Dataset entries
[Start of section]

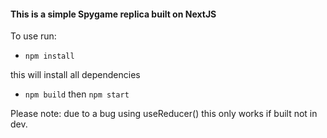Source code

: #### This is a simple Spygame replica built on NextJS

To use run:

- `npm install`

this will install all dependencies

- `npm build` then `npm start`

Please note: due to a bug using useReducer() this only works if built not in dev.
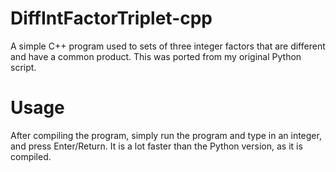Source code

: # DiffIntFactorTriplet-cpp
A simple C++ program used to sets of three integer factors that are different and have a common product. This was ported from my original Python script.  

# Usage
After compiling the program, simply run the program and type in an integer, and press Enter/Return. It is a lot faster than the Python version, as it is compiled.
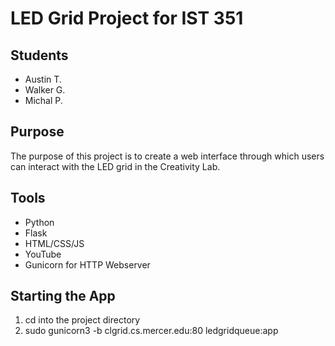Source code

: # LED Grid Project for IST 351 #

## Students ##

* Austin T.
* Walker G.
* Michal P.

## Purpose ##

The purpose of this project is to create a web interface through which users can interact with the LED grid in the Creativity Lab.

## Tools ##

* Python
* Flask
* HTML/CSS/JS
* YouTube
* Gunicorn for HTTP Webserver

## Starting the App ##
1. cd into the project directory
2. sudo gunicorn3 -b clgrid.cs.mercer.edu:80 ledgridqueue:app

[End of section]

= Exercise goal =
Quote only the lines from the line containing "## Starting the App ##" through the end of the entries, keeping the first and the last.

= Expected output =
## Starting the App ##
1. cd into the project directory
2. sudo gunicorn3 -b clgrid.cs.mercer.edu:80 ledgridqueue:app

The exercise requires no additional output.